- Task item:
Omit the pictures, please, and give each record below again exactly.

Data section below:

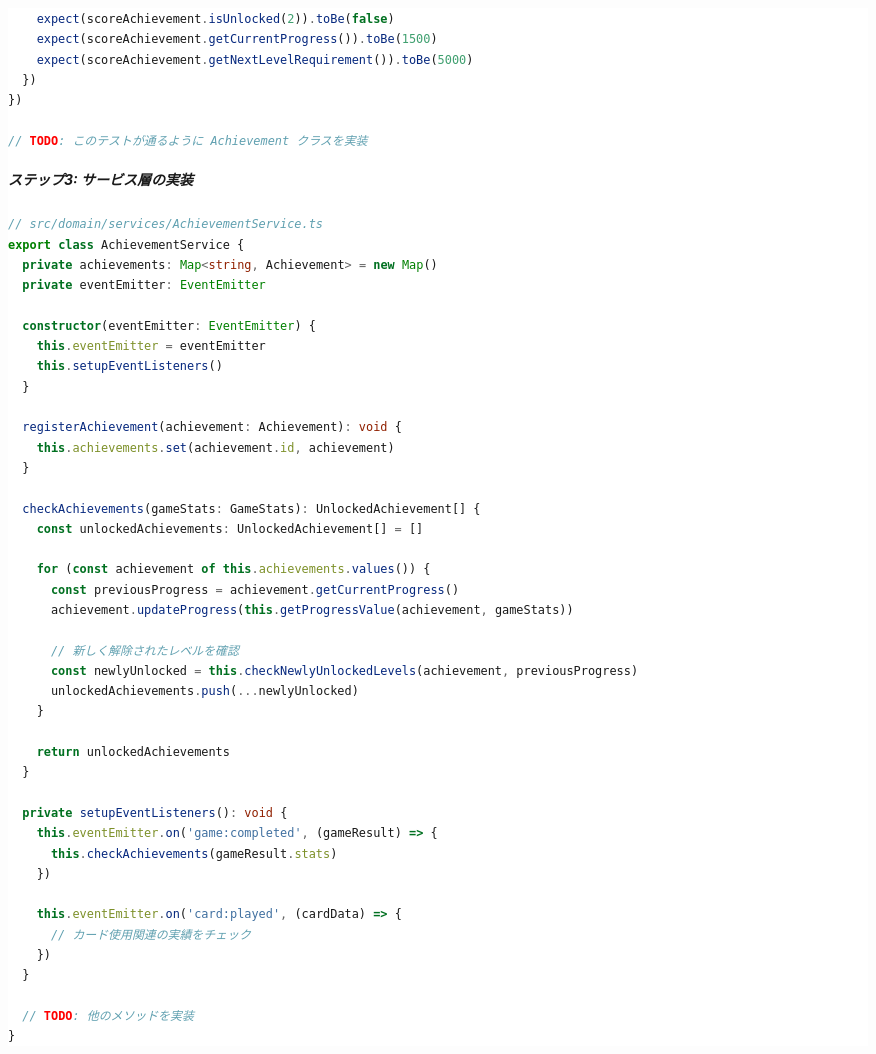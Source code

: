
 ```typescript
    expect(scoreAchievement.isUnlocked(2)).toBe(false)
    expect(scoreAchievement.getCurrentProgress()).toBe(1500)
    expect(scoreAchievement.getNextLevelRequirement()).toBe(5000)
  })
})

// TODO: このテストが通るように Achievement クラスを実装
```

##### ステップ3: サービス層の実装

```typescript
// src/domain/services/AchievementService.ts
export class AchievementService {
  private achievements: Map<string, Achievement> = new Map()
  private eventEmitter: EventEmitter

  constructor(eventEmitter: EventEmitter) {
    this.eventEmitter = eventEmitter
    this.setupEventListeners()
  }

  registerAchievement(achievement: Achievement): void {
    this.achievements.set(achievement.id, achievement)
  }

  checkAchievements(gameStats: GameStats): UnlockedAchievement[] {
    const unlockedAchievements: UnlockedAchievement[] = []

    for (const achievement of this.achievements.values()) {
      const previousProgress = achievement.getCurrentProgress()
      achievement.updateProgress(this.getProgressValue(achievement, gameStats))
      
      // 新しく解除されたレベルを確認
      const newlyUnlocked = this.checkNewlyUnlockedLevels(achievement, previousProgress)
      unlockedAchievements.push(...newlyUnlocked)
    }

    return unlockedAchievements
  }

  private setupEventListeners(): void {
    this.eventEmitter.on('game:completed', (gameResult) => {
      this.checkAchievements(gameResult.stats)
    })

    this.eventEmitter.on('card:played', (cardData) => {
      // カード使用関連の実績をチェック
    })
  }

  // TODO: 他のメソッドを実装
}
```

End of Data section.

- Result for this task:
Source code

:
 ```typescript
    expect(scoreAchievement.isUnlocked(2)).toBe(false)
    expect(scoreAchievement.getCurrentProgress()).toBe(1500)
    expect(scoreAchievement.getNextLevelRequirement()).toBe(5000)
  })
})

// TODO: このテストが通るように Achievement クラスを実装
```

##### ステップ3: サービス層の実装

```typescript
// src/domain/services/AchievementService.ts
export class AchievementService {
  private achievements: Map<string, Achievement> = new Map()
  private eventEmitter: EventEmitter

  constructor(eventEmitter: EventEmitter) {
    this.eventEmitter = eventEmitter
    this.setupEventListeners()
  }

  registerAchievement(achievement: Achievement): void {
    this.achievements.set(achievement.id, achievement)
  }

  checkAchievements(gameStats: GameStats): UnlockedAchievement[] {
    const unlockedAchievements: UnlockedAchievement[] = []

    for (const achievement of this.achievements.values()) {
      const previousProgress = achievement.getCurrentProgress()
      achievement.updateProgress(this.getProgressValue(achievement, gameStats))
      
      // 新しく解除されたレベルを確認
      const newlyUnlocked = this.checkNewlyUnlockedLevels(achievement, previousProgress)
      unlockedAchievements.push(...newlyUnlocked)
    }

    return unlockedAchievements
  }

  private setupEventListeners(): void {
    this.eventEmitter.on('game:completed', (gameResult) => {
      this.checkAchievements(gameResult.stats)
    })

    this.eventEmitter.on('card:played', (cardData) => {
      // カード使用関連の実績をチェック
    })
  }

  // TODO: 他のメソッドを実装
}
```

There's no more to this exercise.